French President Emmanuel Macron has announced that he will not appoint a new government until after the Paris Olympics conclude.

This decision follows the New Popular Front (NFP), a left-wing coalition that emerged as the largest group in France’s parliament after recent elections, nominating little-known civil servant Lucie Castets as their candidate for prime minister.

Macron stated that making a new appointment before mid-August would “create disorder.”

Critics on the left have accused Macron of attempting to “undo the results of the legislative elections.”

The Olympics will begin with an opening ceremony in central Paris on Friday and wrap up on August 11.

Macron accepted the resignation of Prime Minister Gabriel Attal following significant losses for their centrist party in the recent parliamentary elections. Attal and his ministers agreed to remain in a caretaker role until a new government is formed.

In the French political system, the president typically appoints a prime minister who can command a majority in the National Assembly. Currently, no single party holds a majority, but the NFP holds at least 182 of the 577 seats, giving it a strong position to propose a candidate.

On Tuesday, shortly before Macron’s scheduled television interview, the NFP proposed Castets, highlighting her efforts to defend public services.

Castets, a 37-year-old economist and civil servant currently serving as director of finance and purchasing for the City of Paris, has no previous experience in party politics.
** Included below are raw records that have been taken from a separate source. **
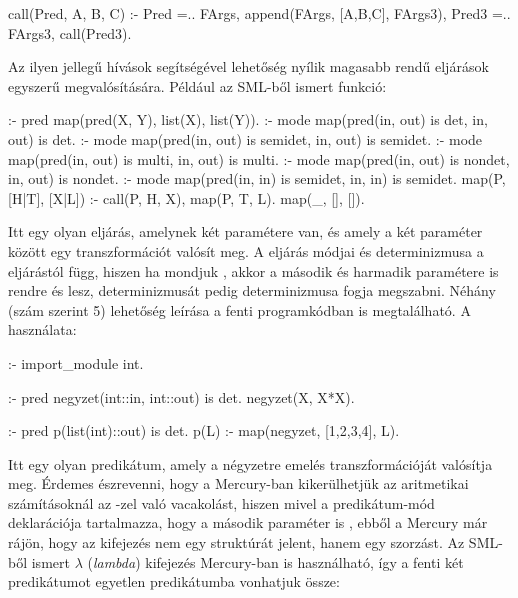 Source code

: \begin{prologcode}
call(Pred, A, B, C) :- 
    Pred =.. FArgs, 
    append(FArgs, [A,B,C], FArgs3), 
    Pred3 =.. FArgs3,
    call(Pred3).
\end{prologcode}

Az ilyen jellegű  hívások segítségével lehetőség nyílik magasabb rendű
eljárások egyszerű megvalósítására. Például az SML-ből ismert  funkció:

\begin{prologcode}
:- pred map(pred(X, Y), list(X), list(Y)).
:- mode map(pred(in, out) is det, in, out) is det.
:- mode map(pred(in, out) is semidet, in, out) is semidet.
:- mode map(pred(in, out) is multi, in, out) is multi.
:- mode map(pred(in, out) is nondet, in, out) is nondet.
:- mode map(pred(in, in) is semidet, in, in) is semidet.
map(P, [H|T], [X|L]) :-
         call(P, H, X),
         map(P, T, L).
map(_, [], []).
\end{prologcode}

Itt  egy olyan eljárás, amelynek két paramétere van, és amely a két
paraméter között egy transzformációt valósít meg. A  eljárás módjai
és determinizmusa a  eljárástól függ, hiszen ha  mondjuk
, akkor a  második és harmadik paramétere
is rendre  és  lesz,  determinizmusát pedig 
determinizmusa fogja megszabni. Néhány (szám szerint 5) lehetőség leírása a
fenti programkódban is megtalálható. A  használata:

\begin{prologcode}
:- import_module int.

:- pred negyzet(int::in, int::out) is det.
negyzet(X, X*X).

:- pred p(list(int)::out) is det.
p(L) :-
         map(negyzet, [1,2,3,4], L).
\end{prologcode}

Itt  egy olyan predikátum, amely a négyzetre emelés transzformációját
valósítja meg. Érdemes észrevenni, hogy a Mercury-ban kikerülhetjük az aritmetikai
számításoknál az -zel való vacakolást, hiszen mivel a 
predikátum-mód deklarációja tartalmazza, hogy a második paraméter is ,
ebből a Mercury már rájön, hogy az  kifejezés nem egy  struktúrát
jelent, hanem egy szorzást.
\br
Az SML-ből ismert $\lambda$ (\emph{lambda}) kifejezés Mercury-ban is használható,
így a fenti két predikátumot egyetlen predikátumba vonhatjuk össze:

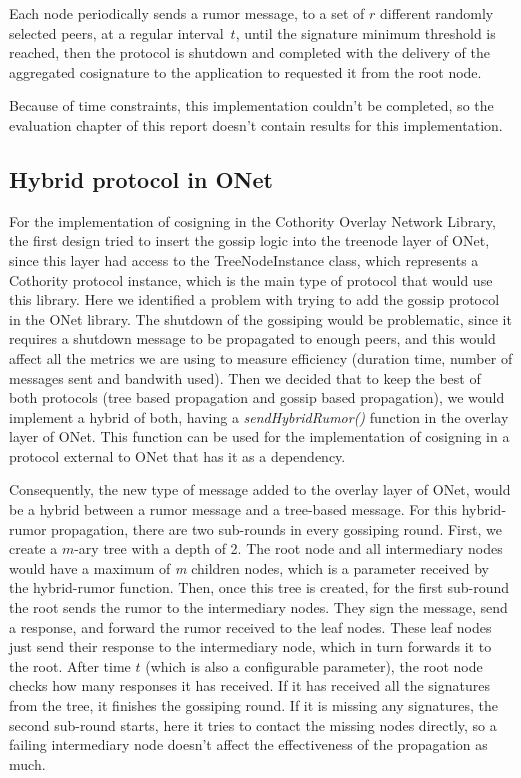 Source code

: Each node periodically sends a rumor message, to a set of $r$ different randomly selected peers, at a regular interval~$t$, until the signature minimum threshold is reached, then the protocol is shutdown and completed with the delivery of the aggregated cosignature to the application to requested it from the root node.

Because of time constraints, this implementation couldn't be completed, so the evaluation chapter of this report doesn't contain results for this implementation.

\subsection{Hybrid protocol in ONet}

For the implementation of cosigning in the Cothority Overlay Network Library, the first design tried to insert the gossip logic into the treenode layer of ONet, since this layer had access to the TreeNodeInstance class, which represents a Cothority protocol instance, which is the main type of protocol that would use this library. Here we identified a problem with trying to add the gossip protocol in the ONet library. The shutdown of the gossiping would be problematic, since it requires a shutdown message to be propagated to enough peers, and this would affect all the metrics we are using to measure efficiency (duration time, number of messages sent and bandwith used).
Then we decided that to keep the best of both protocols (tree based propagation and gossip based propagation), we would implement a hybrid of both, having a \emph{sendHybridRumor()} function in the overlay layer of ONet. This function can be used for the implementation of cosigning in a protocol external to ONet that has it as a dependency.

Consequently, the new type of message added to the overlay layer of ONet, would be a hybrid between a rumor message and a tree-based message. For this hybrid-rumor propagation, there are two sub-rounds in every gossiping round. First, we create a $m$-ary tree with a depth of 2. The root node and all intermediary nodes would have a maximum of \emph{m} children nodes, which is a parameter received by the hybrid-rumor function. Then, once this tree is created, for the first sub-round the root sends the rumor to the intermediary nodes. They sign the message, send a response, and forward the rumor received to the leaf nodes.
These leaf nodes just send their response to the intermediary node, which in turn forwards it to the root. After time $t$ (which is also a configurable parameter), the root node checks how many responses it has received. If it has received all the signatures from the tree, it finishes the gossiping round. If it is missing any signatures, the second sub-round starts, here it tries to contact the missing nodes directly, so a failing intermediary node doesn't affect the effectiveness of the propagation as much.

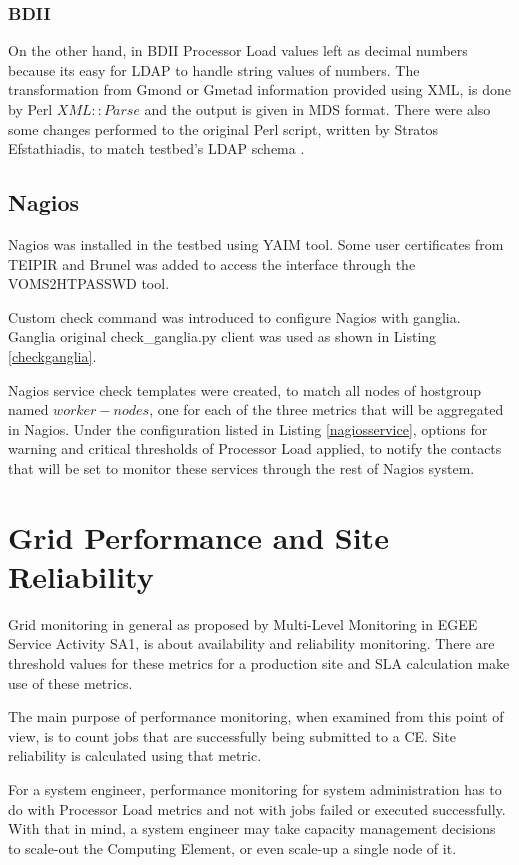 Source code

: \subsubsection{BDII}

On the other hand, in BDII Processor Load values left as decimal numbers because its easy for LDAP to handle string values of numbers. The transformation from Gmond or Gmetad information provided using XML, is done by Perl $XML::Parse$ and the output is given in MDS format. There were also some changes performed to the original Perl script, written by Stratos Efstathiadis, to match testbed's LDAP schema \cite{stratos_efstathiadis}.

\subsection{Nagios}

Nagios was installed in the testbed using \ac{YAIM} tool. Some user certificates from \ac{TEIPIR} and Brunel was added to access the interface through the VOMS2HTPASSWD tool.

Custom check command was introduced to configure Nagios with ganglia. Ganglia original check\_ganglia.py client was used as shown in Listing \ref{checkganglia}.

Nagios service check templates were created, to match all nodes of hostgroup named $worker-nodes$, one for each of the three metrics that will be aggregated in Nagios. Under the configuration listed in Listing \ref{nagiosservice}, options for warning and critical thresholds of Processor Load applied, to notify the contacts that will be set to monitor these services through the rest of Nagios system.

\section{Grid Performance and Site Reliability}

Grid monitoring in general as proposed by Multi-Level Monitoring in EGEE Service Activity SA1, is about availability and reliability monitoring. There are threshold values for these metrics for a production site and SLA calculation make use of these metrics.

The main purpose of performance monitoring, when examined from this point of view, is to count jobs that are successfully being submitted to a \ac{CE}. Site reliability is calculated using that metric.

For a system engineer, performance monitoring for system administration has to do with Processor Load metrics and not with jobs failed or executed successfully. With that in mind, a system engineer may take capacity management decisions to scale-out the Computing Element, or even scale-up a single node of it.

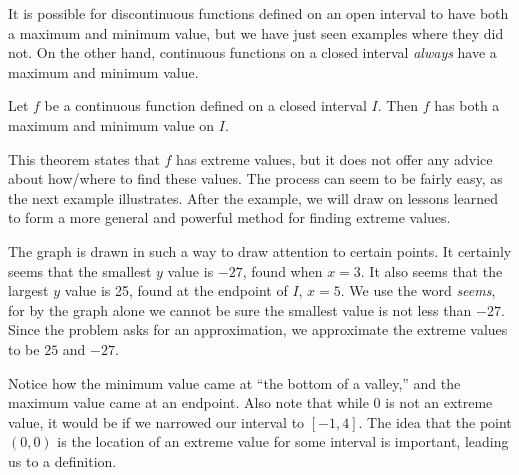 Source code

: It is possible for discontinuous functions defined on an open interval to have both a maximum and minimum value, but we have just seen examples where they did not. On the other hand, continuous functions on a closed interval \textit{always} have a maximum and minimum value.
 
%
{Let $f$ be a continuous function defined on a closed interval $I$. Then $f$ has both a maximum and minimum value on $I$.%
}


This theorem states that $f$ has extreme values, but it does not offer any advice about how/where to find these values. The process can seem to be fairly easy, as the next example illustrates. After the example, we will draw on lessons learned to form a more general and powerful method for finding extreme values.


{The graph is drawn in such a way to draw attention to certain points. It certainly seems that the smallest $y$ value is $-27$, found when $x=3$. It also seems that the largest $y$ value is 25, found at the endpoint of $I$, $x=5$. We use the word \textit{seems}, for by the graph alone we cannot be sure the smallest value is not less than $-27$. Since the problem asks for an approximation, we approximate the extreme values to be $25$ and $-27$.}

Notice how the minimum value came at ``the bottom of a valley,'' and the maximum value came at an endpoint. Also note that while $0$ is not an extreme value, it would be if we narrowed our interval to $[-1,4]$. The idea that the point $(0,0)$ is the location of an extreme value for some interval is important, leading us to a definition.

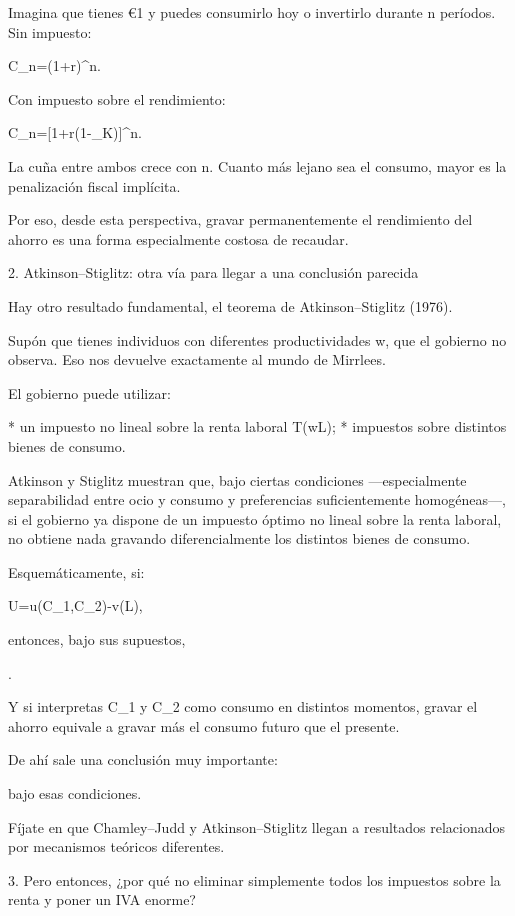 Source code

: \documentclass[10pt,a4paper]{article}
\begin{document}
Imagina que tienes €1 y puedes consumirlo hoy o invertirlo durante n períodos. Sin impuesto:

C_n=(1+r)^n.

Con impuesto sobre el rendimiento:

C_n=[1+r(1-\tau_K)]^n.

La cuña entre ambos crece con n. Cuanto más lejano sea el consumo, mayor es la penalización fiscal implícita.

Por eso, desde esta perspectiva, gravar permanentemente el rendimiento del ahorro es una forma especialmente costosa de recaudar.

2. Atkinson–Stiglitz: otra vía para llegar a una conclusión parecida

Hay otro resultado fundamental, el teorema de Atkinson–Stiglitz (1976).

Supón que tienes individuos con diferentes productividades w, que el gobierno no observa. Eso nos devuelve exactamente al mundo de Mirrlees.

El gobierno puede utilizar:

* un impuesto no lineal sobre la renta laboral T(wL);
* impuestos sobre distintos bienes de consumo.

Atkinson y Stiglitz muestran que, bajo ciertas condiciones —especialmente separabilidad entre ocio y consumo y preferencias suficientemente homogéneas—, si el gobierno ya dispone de un impuesto óptimo no lineal sobre la renta laboral, no obtiene nada gravando diferencialmente los distintos bienes de consumo.

Esquemáticamente, si:

U=u(C_1,C_2)-v(L),

entonces, bajo sus supuestos,

.

Y si interpretas C_1 y C_2 como consumo en distintos momentos, gravar el ahorro equivale a gravar más el consumo futuro que el presente.

De ahí sale una conclusión muy importante:


bajo esas condiciones.

Fíjate en que Chamley–Judd y Atkinson–Stiglitz llegan a resultados relacionados por mecanismos teóricos diferentes.

3. Pero entonces, ¿por qué no eliminar simplemente todos los impuestos sobre la renta y poner un IVA enorme?
\end{document}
Traditionally, the prime minister is a sitting member of the National Assembly.

In her response on X, Castets accepted the nomination “with great humility but also great conviction.”

But asked about the NFP’s proposal during an interview with national public broadcaster France 2, Mr Macron said: “This is not the issue. The name is not the issue. The issue is: Which majority can emerge at the assembly?

“Of course we need to be concentrated on the Games until mid-August.

“Until mid-August, we’re in no position to change things, because it would create disorder.”

He also said no parliamentary group had emerged from the elections with a majority and that it was not yet certain which would be in a position to appoint a prime minister.

He said he would seek to appoint a prime minister with the “broadest backing possible”.

Mr Macron’s comments sparked an angry reaction from some members of the NFP.

Marine Tondelier, national secretary of The Ecologists, one of the constituent parties of the group, said Mr Macron “must come out of denial”.

“We won, we have a program, we have a prime minister,” she wrote on X.

“Our voters now expect the social justice and environmental justice measures they asked for to be put into practice.

“The president can’t block them like this.”

Manuel Bompard, national coordinator of France Unbowed, accused him of trying to “cancel the result of the legislative elections”.

“This is an unbearable denial of democracy,” he said. “In France, there is no presidential veto when the people express their will”.